G-SIB Risk Assessment System
An end-to-end NLP pipeline that analyses quarterly financial reports and earnings call transcripts from Global Systemically Important Banks, extracting regulatory-style risk insights that would take human analysts weeks to compile manually.
The Challenge
Financial regulators face a growing structural problem: the volume of unstructured data published by systemically important banks far exceeds what human analysts can process consistently. Quarterly earnings reports, investor call transcripts, risk disclosures, and supplementary filings contain critical signals about capital adequacy, liquidity risk, and emerging vulnerabilities.

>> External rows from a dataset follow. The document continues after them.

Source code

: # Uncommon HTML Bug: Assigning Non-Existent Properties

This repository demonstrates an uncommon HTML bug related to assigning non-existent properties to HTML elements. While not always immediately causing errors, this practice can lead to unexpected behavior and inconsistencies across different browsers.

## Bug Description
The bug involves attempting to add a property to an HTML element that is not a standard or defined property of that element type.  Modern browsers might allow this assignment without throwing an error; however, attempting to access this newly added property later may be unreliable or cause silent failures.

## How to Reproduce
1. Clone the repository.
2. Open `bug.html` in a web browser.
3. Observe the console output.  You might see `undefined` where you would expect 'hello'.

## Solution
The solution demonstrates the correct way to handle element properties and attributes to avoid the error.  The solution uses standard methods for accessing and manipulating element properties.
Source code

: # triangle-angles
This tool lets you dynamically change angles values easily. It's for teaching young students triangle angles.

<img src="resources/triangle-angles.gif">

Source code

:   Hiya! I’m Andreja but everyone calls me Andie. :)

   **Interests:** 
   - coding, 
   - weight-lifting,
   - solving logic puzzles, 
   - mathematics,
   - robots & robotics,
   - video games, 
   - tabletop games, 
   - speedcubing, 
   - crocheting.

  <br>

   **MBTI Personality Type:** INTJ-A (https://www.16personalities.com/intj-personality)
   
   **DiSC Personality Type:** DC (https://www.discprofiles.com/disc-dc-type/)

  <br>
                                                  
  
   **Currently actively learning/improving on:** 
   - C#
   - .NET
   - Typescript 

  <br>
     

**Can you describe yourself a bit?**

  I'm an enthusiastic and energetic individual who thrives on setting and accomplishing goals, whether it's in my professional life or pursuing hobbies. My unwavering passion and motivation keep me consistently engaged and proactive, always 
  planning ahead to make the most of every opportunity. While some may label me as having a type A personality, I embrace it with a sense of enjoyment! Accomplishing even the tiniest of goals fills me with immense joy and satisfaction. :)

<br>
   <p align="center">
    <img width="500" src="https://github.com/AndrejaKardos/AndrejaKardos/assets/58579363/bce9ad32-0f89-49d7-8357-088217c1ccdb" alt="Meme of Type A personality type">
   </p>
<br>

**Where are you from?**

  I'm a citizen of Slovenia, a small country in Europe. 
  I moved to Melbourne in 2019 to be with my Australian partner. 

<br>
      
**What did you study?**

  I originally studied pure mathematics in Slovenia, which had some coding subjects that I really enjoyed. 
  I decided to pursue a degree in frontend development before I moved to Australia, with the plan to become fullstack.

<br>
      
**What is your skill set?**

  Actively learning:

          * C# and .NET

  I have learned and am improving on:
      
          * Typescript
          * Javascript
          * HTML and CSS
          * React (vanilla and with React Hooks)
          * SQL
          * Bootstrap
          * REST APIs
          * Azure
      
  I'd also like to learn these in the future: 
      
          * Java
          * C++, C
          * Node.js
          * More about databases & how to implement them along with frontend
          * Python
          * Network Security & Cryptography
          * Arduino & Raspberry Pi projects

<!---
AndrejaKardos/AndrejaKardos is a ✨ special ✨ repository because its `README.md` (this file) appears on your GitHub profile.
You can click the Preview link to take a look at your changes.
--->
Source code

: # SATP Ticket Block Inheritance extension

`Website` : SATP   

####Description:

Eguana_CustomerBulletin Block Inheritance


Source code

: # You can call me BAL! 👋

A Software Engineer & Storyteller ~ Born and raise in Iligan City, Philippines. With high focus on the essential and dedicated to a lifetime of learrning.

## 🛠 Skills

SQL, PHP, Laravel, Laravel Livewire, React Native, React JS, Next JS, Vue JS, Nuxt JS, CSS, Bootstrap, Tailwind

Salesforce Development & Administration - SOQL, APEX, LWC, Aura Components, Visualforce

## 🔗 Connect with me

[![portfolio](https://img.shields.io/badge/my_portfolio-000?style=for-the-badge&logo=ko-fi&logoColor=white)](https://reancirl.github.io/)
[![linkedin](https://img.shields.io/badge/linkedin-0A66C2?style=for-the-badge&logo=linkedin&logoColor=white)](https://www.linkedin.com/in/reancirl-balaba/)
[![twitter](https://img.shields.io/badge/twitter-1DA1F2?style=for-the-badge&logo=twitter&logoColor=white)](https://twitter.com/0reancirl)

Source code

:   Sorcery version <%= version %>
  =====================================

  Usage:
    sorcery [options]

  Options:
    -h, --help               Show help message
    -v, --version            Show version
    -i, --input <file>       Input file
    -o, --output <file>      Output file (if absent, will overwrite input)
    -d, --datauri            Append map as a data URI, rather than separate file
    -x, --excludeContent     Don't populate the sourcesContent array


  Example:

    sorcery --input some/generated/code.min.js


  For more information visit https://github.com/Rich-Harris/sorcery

Manual review of these documents is slow, inconsistent, and prone to oversight. Key risk indicators are often buried in dense financial language, and cross-bank comparisons require analysts to synthesise information across hundreds of pages per quarter.
Approach
Results
Processed 81 quarterly reports across three global systemically important banks (UBS, Morgan Stanley, Barclays) spanning 2023-2025, extracting financial metrics, sentiment trajectories, and emerging risk themes at a speed and consistency that manual analyst review cannot replicate.
A five-model NLP pipeline (FinBERT, VADER, BERTopic, GPT-2, ARIMA) delivered structured intelligence from unstructured filings - turning earnings transcripts and regulatory disclosures into comparable, queryable data across banks and quarters. Topic modelling surfaced cross-bank themes that siloed reading would miss.
For regulatory teams managing growing volumes of public disclosures, this approach replaces weeks of manual extraction per reporting cycle with automated, auditable analysis that scales without proportional headcount increases.
Important note: This is a prototype built using only publicly available data. It demonstrates the methodology and capability, not a production deployment.